Where does the word "Handles" show up in the records? Copy every line that holds it.

(Stored data)
::::::
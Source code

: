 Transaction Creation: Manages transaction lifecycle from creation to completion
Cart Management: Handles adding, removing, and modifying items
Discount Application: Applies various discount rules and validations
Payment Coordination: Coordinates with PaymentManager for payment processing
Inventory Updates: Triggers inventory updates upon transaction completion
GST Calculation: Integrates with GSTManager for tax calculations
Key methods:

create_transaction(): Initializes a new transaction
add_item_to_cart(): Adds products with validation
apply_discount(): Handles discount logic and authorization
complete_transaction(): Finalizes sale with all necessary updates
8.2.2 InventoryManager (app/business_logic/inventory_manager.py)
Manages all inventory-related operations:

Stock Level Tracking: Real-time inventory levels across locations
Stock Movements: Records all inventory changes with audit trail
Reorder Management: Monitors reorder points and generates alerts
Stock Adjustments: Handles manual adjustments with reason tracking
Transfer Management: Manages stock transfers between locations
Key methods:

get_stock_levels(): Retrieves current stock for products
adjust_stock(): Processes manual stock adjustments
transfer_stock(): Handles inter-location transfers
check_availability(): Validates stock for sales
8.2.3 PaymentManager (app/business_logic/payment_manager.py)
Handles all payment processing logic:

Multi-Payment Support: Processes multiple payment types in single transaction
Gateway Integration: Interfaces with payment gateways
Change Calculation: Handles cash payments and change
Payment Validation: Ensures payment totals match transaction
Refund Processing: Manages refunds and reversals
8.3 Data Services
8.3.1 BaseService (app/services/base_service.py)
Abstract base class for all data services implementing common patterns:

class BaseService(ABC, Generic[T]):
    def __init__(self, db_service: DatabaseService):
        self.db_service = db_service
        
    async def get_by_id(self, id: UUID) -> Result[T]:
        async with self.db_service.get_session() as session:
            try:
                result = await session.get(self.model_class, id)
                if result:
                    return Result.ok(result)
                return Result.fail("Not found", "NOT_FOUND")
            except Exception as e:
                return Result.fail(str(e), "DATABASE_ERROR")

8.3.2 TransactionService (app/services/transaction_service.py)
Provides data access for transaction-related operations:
::::::
• [Your response]
Cart Management: Handles adding, removing, and modifying items
apply_discount(): Handles discount logic and authorization
Stock Adjustments: Handles manual adjustments with reason tracking
transfer_stock(): Handles inter-location transfers
Handles all payment processing logic:
Change Calculation: Handles cash payments and change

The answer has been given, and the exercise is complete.